How to Get Great Customer Service

How to Get Great Customer Service

I was gifted a Consumer Reports subscription for the holidays and was pleased to see the front cover promoted an inside article, “Secrets to Great Customer Service: Social Media, AI. Big Data, What to know to get results, fast!”

I learned early in my career that “Customers Are King” and I wrote books to show companies how to earn customer loyalty and keep it.

So I dug in to the CR article and learned some helpful tips on “How to Complain Well and Get Results.”

We’ve all been there. Companies give us the runaround on a billing problem or product performance. And we all want our complaints taken seriously and solved quickly.

Such was the case of Bob Solomon, profiled by CR, who was excited about the queen-sized bed he had ordered from Amazon. He had moved out his old mattress and box springs and even waxed his parquet floor in anticipation of the arrival. Bob, a retired professor from the Alberta providence of Canada was also a CR subscriber.

On the day the bed was scheduled for delivery, it was sitting on a neighbor’s front porch about a block away. The distraught buyer could see it from his house. Too heavy to lift and too bulky to fit in his car, Bob called the shipper, Purolator, who argued that the GPS coordinates were correct and the box was where it should be. (I’m feeling the frustration burn just writing this!)

The shipper insisted on a mandatory warehouse search, much to Bob’s chagrin. “I felt so frustrated and ignored and mistreated that I cancelled the order even though I really wanted the bed.”(Purolator told CR it regrets the error and is reviewing it’s internal procedures to prevent future mishaps.)

Amazon came to Bob’s rescue: The company delivered a new bed that the professor was sleeping on two nights later and Amazon extended Bob’s Prime Membership.

Sometimes you have to get creative to solve your customer service issue.
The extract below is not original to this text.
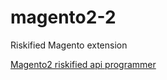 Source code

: # magento2-2
Riskified Magento extension


[Magento2 riskified api programmer](https://www.chrisranjana.com/magento2-riskified-integration.html "Magento2 developer riskified integration")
Here are a couple of ways I did that recently:

I sell my books through Amazon Advantage. This system can be tricky at times but I have discovered that help ultimately comes by sending Jeff Bezos an email. Yes, that’s right. Contact the Big Man, himself. (I got this tip from a friend that worked at Amazon for a couple of years.)  Turns out, when you write Jeff@amazon.com there is a “gold mine” of problem solvers that respond for Mr. Bezos. I have been served by some of the most  considerate customer service responders on the planet. One “Florence Nightingale” gave me her private cell phone number (because we were in different time zones) with the understanding I would not abuse its use. Of course, I honored her wish. There was a lot of red tape in changing my user name and password. In the process, she even discovered I have multiple Prime accounts and fixed that problem as well.

I’m a premium LinkedIn member which gives me access to sending direct messages to folks that are not in my constellation of contacts. (I am a book author and use this feature to reach out to would-be contributors.)

I was in the throes of trying to returning a discolored leather jacket and was told by front liners that all sales were final. Period. (More about front liners later.) I searched LinkedIn’s massive member data base and found a high-ranking company executive to help me. After sharing photos of the jacket’s discoloration, I received a full refund.

Here’s the lesson: World-class companies empower their front line with the power to solve problems on the spot. Sadly, many companies don’t trust their front line to do the right thing and I have real empathy for those folks that have their hands tied. That means we have to talk to a supervisor and then their supervisor. And that makes for unnecessary frustration.

Lessons I have Learned:

-Choose the companies you buy from carefully. If the deal is too good to be true, you are probably courting trouble. The Internet is full of dishonest people trying to scam you.

-When firms treat you well, write a YELP review that applauds their efforts.

-Always be kind to the front line, whether in person or a call center. Often their hands are tied and they are doing their jobs with the tools they have been given. Show them empathy. Many are seniors who really need these jobs.